Inevitavelmente, a questão política que se destaca será como amortecer o golpe para os consumidores domésticos. Isso deve ser feito através de subsídios à energia, transferências de pagamentos ou controle de preços? Uma grande parte da resposta depende do regime de sanções que for adotado.

Mas o ponto geral é que os subsídios tenderão a equilibrar as sanções ao aumentar o consumo, em vez de reduzi-lo. Seria melhor aumentar as transferências do poder de compra para famílias vulneráveis, deixando-as decidir como gastá-lo.

Controles de preços ao petróleo foram um desastre nos anos 1970. Não vejo um bom motivo por que seriam melhores hoje. Se quisermos limitar os lucros inesperados, seria melhor taxá-los.

Blanchard e Pisani-Ferry também perguntam como as transferências ou outras medidas de gastos seriam financiadas. Como uma guerra é uma emergência de curto prazo, há uma tese forte em favor de empréstimos adicionais dos governos. Além disso, pelas taxas de juros de longo prazo atuais (ainda muito baixas) e aumentos prospectivos do Produto Interno Bruto nominal (reforçados pela inflação), a dívida extra seria acessível.

Isso então levanta a questão da política monetária. O impacto da guerra vai reforçar as pressões ascendentes dos preços, arriscando uma espiral inflacionária de salários e preços, e ao mesmo tempo enfraquecendo a demanda enquanto as rendas reais são esmagadas.

Blanchard e Pisani-Ferry sugerem que esses dois efeitos se neutralizam mutuamente. Nesse caso, afirmam eles, a política monetária deveria continuar no caminho de endurecimento traçado antes da invasão russa.

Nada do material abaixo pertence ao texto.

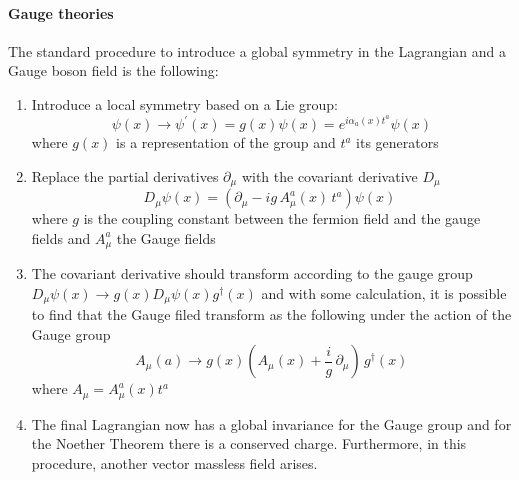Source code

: \paragraph*{Gauge theories}
The standard procedure to introduce a global symmetry in the Lagrangian and a Gauge boson field is the following:
\begin{enumerate}
    \item Introduce a local symmetry based on a Lie group:
    \begin{equation}\label{eq:spinor_gauge}
        \psi(x) \to \psi^\prime (x)=g(x) \psi(x) = e^{i \alpha_a(x) t^a}\psi(x)
    \end{equation}
    where $g(x)$ is a representation of the group and $t^a$ its generators
    \item Replace the partial derivatives $\partial_\mu$ with the covariant derivative $D_\mu$
    \begin{equation}\label{eq:covariant_derivative}
        D_{\mu}\psi(x)=\left(\partial_{\mu}-i g\,A_{\mu}^{a}(x)\,t^{a}\right)\psi(x)\;
    \end{equation}
    where $g$ is the coupling constant between the fermion field and the gauge fields and $A^a_\mu$ the Gauge fields 
    \item The covariant derivative should transform according to the gauge group $D_\mu \psi(x)\to g(x) D_\mu \psi(x)g^\dagger (x)$ and with some calculation, it is possible to find that the Gauge filed transform as the following under the action of the Gauge group
    \begin{equation}\label{eq:gauge_field_transformation}
        A_{\mu}(a)\rightarrow g(x)\left(A_{\mu}(x)+\frac i g\,\partial_{\mu}\right)\,g^{\dagger}(x)
    \end{equation}
    where $A_\mu=A_\mu^a(x)t^a$
    \item The final Lagrangian now has a global invariance for the Gauge group and for the Noether Theorem there is a conserved charge. Furthermore, in this procedure, another vector massless field arises.
\end{enumerate}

Mas eles também sugerem que medidas fiscais poderiam ser orientadas para baixar a inflação dos preços, assim reduzindo os riscos de uma espiral de salários e preços. Eles sugerem ainda que tais medidas fiscais poderiam ser inseridas diretamente no processo de discussão salarial. Sou cético. Mas poderia dar certo no norte da Europa.

A conclusão que tiro dessas análises é que a guerra é um choque econômico importante, mas é muito mais um choque político e moral. Um conflito brutal chegou à Europa, de um tipo não visto desde a Segunda Guerra Mundial, e mesmo onde ocorreram algumas de suas piores atrocidades.

Para a Alemanha em particular, é um momento de desafio e oportunidade. O desafio é defender a civilização liberal europeia. A oportunidade é de redenção histórica. A Rússia não pode prevalecer. Isso é o mais importante. Realmente haverá sofrimento. Mas deve ser suportado por uma causa maior.